■ DATASET EXTRACT ■

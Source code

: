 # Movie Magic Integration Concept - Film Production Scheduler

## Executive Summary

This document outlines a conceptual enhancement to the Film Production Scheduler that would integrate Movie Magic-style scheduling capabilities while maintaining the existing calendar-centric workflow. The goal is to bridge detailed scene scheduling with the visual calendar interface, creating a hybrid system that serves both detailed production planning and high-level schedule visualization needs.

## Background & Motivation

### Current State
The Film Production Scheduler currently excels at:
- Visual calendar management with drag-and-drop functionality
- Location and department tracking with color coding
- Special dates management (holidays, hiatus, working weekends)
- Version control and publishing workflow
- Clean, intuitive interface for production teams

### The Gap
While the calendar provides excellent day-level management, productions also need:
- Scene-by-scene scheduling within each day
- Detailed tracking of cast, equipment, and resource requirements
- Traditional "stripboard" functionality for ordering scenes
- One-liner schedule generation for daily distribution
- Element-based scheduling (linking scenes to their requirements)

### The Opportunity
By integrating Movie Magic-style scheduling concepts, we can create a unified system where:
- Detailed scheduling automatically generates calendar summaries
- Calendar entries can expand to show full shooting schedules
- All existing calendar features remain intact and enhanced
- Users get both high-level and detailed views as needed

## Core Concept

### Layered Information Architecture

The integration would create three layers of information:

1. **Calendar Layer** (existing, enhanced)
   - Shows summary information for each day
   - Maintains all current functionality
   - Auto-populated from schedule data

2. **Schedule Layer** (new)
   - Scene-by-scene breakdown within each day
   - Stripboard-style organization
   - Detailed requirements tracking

■ WHAT YOU SHOULD DO ■
Repeat the data in full. Nothing may be dropped or altered.

■ RESPONSE ■
Source code

: # Movie Magic Integration Concept - Film Production Scheduler

## Executive Summary

This document outlines a conceptual enhancement to the Film Production Scheduler that would integrate Movie Magic-style scheduling capabilities while maintaining the existing calendar-centric workflow. The goal is to bridge detailed scene scheduling with the visual calendar interface, creating a hybrid system that serves both detailed production planning and high-level schedule visualization needs.

## Background & Motivation

### Current State
The Film Production Scheduler currently excels at:
- Visual calendar management with drag-and-drop functionality
- Location and department tracking with color coding
- Special dates management (holidays, hiatus, working weekends)
- Version control and publishing workflow
- Clean, intuitive interface for production teams

### The Gap
While the calendar provides excellent day-level management, productions also need:
- Scene-by-scene scheduling within each day
- Detailed tracking of cast, equipment, and resource requirements
- Traditional "stripboard" functionality for ordering scenes
- One-liner schedule generation for daily distribution
- Element-based scheduling (linking scenes to their requirements)

### The Opportunity
By integrating Movie Magic-style scheduling concepts, we can create a unified system where:
- Detailed scheduling automatically generates calendar summaries
- Calendar entries can expand to show full shooting schedules
- All existing calendar features remain intact and enhanced
- Users get both high-level and detailed views as needed

## Core Concept

### Layered Information Architecture

The integration would create three layers of information:

1. **Calendar Layer** (existing, enhanced)
   - Shows summary information for each day
   - Maintains all current functionality
   - Auto-populated from schedule data

2. **Schedule Layer** (new)
   - Scene-by-scene breakdown within each day
   - Stripboard-style organization
   - Detailed requirements tracking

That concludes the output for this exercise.